#### Work request:
Up to and including the line containing "Things to note at", set down each line of the entries below exactly, starting from the first, and leave out the rest.

Stored data entries:

◇ ◇ ◇

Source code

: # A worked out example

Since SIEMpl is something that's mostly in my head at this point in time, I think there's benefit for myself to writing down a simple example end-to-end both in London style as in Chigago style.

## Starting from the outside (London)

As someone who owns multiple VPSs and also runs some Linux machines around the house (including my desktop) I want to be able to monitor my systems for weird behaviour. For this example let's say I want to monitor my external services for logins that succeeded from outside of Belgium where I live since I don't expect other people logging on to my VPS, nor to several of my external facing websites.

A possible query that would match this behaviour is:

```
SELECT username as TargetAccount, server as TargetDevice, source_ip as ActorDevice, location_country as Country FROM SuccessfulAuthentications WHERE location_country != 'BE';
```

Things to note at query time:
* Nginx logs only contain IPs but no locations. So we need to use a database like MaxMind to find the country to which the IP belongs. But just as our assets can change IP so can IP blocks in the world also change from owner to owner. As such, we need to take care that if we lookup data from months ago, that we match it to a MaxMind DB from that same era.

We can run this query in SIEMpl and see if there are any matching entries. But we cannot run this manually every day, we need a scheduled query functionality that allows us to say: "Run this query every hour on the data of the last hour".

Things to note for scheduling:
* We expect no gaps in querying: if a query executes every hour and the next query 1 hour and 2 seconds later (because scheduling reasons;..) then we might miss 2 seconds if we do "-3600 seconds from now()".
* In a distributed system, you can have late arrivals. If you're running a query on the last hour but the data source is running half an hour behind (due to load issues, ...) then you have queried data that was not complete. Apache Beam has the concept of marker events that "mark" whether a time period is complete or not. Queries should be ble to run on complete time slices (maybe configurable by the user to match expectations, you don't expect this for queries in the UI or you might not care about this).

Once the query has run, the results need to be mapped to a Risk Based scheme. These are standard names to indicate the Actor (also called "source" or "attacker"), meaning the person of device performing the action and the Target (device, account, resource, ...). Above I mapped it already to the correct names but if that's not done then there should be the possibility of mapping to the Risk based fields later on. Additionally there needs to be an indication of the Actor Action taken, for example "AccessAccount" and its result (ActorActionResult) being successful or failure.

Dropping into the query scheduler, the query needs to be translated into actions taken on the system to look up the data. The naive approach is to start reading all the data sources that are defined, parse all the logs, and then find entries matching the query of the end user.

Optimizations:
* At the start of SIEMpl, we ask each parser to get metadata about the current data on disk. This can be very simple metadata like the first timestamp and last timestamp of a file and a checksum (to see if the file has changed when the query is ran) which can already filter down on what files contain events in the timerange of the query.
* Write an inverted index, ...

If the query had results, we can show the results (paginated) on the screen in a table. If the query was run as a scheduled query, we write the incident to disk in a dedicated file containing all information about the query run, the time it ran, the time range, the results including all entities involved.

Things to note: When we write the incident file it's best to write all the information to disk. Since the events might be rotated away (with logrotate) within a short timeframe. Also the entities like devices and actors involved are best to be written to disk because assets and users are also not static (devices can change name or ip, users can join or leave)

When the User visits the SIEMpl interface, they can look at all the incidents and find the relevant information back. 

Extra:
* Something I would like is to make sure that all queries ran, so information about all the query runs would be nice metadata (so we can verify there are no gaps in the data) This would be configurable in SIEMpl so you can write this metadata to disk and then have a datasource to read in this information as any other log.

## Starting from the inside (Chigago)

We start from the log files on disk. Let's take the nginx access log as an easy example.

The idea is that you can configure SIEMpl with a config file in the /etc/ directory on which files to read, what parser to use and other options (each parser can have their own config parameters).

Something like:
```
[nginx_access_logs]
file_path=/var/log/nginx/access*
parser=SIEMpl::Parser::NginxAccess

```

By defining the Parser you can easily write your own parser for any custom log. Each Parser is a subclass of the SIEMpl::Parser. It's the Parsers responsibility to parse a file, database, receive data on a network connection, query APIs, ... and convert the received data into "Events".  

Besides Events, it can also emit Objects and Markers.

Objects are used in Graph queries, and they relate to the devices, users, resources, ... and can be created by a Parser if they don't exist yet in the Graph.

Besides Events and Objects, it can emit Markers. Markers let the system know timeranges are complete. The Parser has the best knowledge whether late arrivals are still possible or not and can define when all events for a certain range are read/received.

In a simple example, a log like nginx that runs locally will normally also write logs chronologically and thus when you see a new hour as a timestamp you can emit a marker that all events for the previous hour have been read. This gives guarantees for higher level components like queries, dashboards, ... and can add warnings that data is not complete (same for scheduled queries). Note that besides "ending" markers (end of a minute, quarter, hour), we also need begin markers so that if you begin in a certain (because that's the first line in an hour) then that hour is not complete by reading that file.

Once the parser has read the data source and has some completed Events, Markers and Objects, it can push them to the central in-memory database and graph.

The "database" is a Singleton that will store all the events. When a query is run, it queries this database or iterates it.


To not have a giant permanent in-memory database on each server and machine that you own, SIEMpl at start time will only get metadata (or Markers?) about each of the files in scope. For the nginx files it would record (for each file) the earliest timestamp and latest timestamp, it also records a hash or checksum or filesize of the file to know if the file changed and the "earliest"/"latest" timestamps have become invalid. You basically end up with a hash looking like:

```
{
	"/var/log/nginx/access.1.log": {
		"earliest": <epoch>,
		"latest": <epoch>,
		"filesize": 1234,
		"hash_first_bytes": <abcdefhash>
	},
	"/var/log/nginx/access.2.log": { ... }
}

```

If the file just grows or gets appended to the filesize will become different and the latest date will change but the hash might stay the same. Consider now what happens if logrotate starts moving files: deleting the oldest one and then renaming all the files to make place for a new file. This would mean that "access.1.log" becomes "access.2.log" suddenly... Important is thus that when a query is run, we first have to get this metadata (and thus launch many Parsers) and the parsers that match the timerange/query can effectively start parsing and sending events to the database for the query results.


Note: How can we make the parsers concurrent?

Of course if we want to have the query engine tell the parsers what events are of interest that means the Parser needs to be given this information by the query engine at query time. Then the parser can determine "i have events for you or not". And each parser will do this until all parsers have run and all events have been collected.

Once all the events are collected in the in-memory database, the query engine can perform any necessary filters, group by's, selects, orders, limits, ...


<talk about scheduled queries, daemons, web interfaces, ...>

◇ ◇ ◇

#### Answer to this problem:
Source code

: # A worked out example

Since SIEMpl is something that's mostly in my head at this point in time, I think there's benefit for myself to writing down a simple example end-to-end both in London style as in Chigago style.

## Starting from the outside (London)

As someone who owns multiple VPSs and also runs some Linux machines around the house (including my desktop) I want to be able to monitor my systems for weird behaviour. For this example let's say I want to monitor my external services for logins that succeeded from outside of Belgium where I live since I don't expect other people logging on to my VPS, nor to several of my external facing websites.

A possible query that would match this behaviour is:

```
SELECT username as TargetAccount, server as TargetDevice, source_ip as ActorDevice, location_country as Country FROM SuccessfulAuthentications WHERE location_country != 'BE';
```

Things to note at query time:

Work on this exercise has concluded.